Laparoscopic Revision of Nissen Fundoplication to Roux-En-Y Gastric Bypass with Stamm Gastrostomy

Robert O. Carpenter, MD; William O. Richards, MD, FACS

Product Details
Product ID: ACS-2767
Year Produced: 2009
Length: 10 min.


Bariatric operations have been shown to provide excellent relief from gastroesophageal reflux disease symptoms in morbidly obese patients. Unfortunately, some of these patients have undergone previous antireflux procedures. The altered anatomy and adhesions encountered often make revisional surgery technically challenging and may increase the risk for perioperative morbidity. This video details our approach to the revision of a prior laparoscopic Nissen fundoplication to a Roux-En-Y gastric bypass with Stamm gastrostomy.
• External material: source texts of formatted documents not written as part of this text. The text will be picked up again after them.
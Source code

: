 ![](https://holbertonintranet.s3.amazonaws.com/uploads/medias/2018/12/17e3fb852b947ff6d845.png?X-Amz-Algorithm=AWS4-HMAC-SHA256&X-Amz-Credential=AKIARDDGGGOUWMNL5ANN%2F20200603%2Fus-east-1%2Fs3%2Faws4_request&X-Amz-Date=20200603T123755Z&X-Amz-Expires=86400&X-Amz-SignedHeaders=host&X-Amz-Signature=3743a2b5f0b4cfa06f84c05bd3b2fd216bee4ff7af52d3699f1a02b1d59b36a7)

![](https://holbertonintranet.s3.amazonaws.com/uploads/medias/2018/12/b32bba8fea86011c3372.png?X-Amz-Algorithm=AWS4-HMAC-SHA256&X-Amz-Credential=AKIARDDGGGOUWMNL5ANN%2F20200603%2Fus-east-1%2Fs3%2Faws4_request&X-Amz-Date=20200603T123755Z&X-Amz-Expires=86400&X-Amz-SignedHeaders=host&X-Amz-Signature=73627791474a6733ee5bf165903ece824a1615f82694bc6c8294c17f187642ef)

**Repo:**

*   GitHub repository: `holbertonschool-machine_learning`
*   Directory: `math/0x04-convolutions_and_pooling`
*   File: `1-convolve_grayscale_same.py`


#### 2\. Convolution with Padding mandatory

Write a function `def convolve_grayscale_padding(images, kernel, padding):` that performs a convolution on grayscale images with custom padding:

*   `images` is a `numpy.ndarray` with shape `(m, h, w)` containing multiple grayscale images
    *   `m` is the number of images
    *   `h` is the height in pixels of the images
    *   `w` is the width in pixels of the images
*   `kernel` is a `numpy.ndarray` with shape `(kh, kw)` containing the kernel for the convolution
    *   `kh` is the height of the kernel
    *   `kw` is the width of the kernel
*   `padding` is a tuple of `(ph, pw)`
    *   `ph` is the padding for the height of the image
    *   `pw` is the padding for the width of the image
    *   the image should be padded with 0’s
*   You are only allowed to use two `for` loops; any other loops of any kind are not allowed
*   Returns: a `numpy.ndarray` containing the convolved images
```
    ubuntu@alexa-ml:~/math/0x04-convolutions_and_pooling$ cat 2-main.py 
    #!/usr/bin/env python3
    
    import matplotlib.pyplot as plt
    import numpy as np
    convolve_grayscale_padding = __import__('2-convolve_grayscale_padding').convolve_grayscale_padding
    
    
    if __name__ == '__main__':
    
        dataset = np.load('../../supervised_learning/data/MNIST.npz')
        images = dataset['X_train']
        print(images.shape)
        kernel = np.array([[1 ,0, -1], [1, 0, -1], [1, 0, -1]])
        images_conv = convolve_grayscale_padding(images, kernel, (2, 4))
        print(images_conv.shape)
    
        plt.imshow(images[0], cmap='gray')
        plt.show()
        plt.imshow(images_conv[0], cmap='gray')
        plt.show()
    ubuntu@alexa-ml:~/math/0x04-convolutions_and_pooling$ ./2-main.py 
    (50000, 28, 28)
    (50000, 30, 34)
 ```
Our patient is a 46 year old morbidly obese female with hypertension, obstructive sleep apnea on CPAP, GERD, and a BMI of 41.6 who had previously undergone a laparoscopic Nissen fundoplication. She presented to our clinic requesting weight loss surgery as a means of controlling her multiple comorbidities including her recurrent GERD symptoms. The key steps of each part of the procedure are provided visually with running narration. This includes recognition of an ischemic end to the jejunojejunostomy requiring resection as well as resection of the effected prior fundoplication.

The patient did very well postoperatively and remains free of GERD symptoms upon follow-up in clinic.

Laparoscopic revision to Roux-En-Y gastric bypass is a reasonable option in morbidly obese patients who have undergone previous antireflux procedures including Nissen fundoplication. Careful attention to lysis of adhesions while maintaining blood supply to the residual stomach and resection of marginal or ischemic portions of the prior fundoplication are essential aspects of this operation.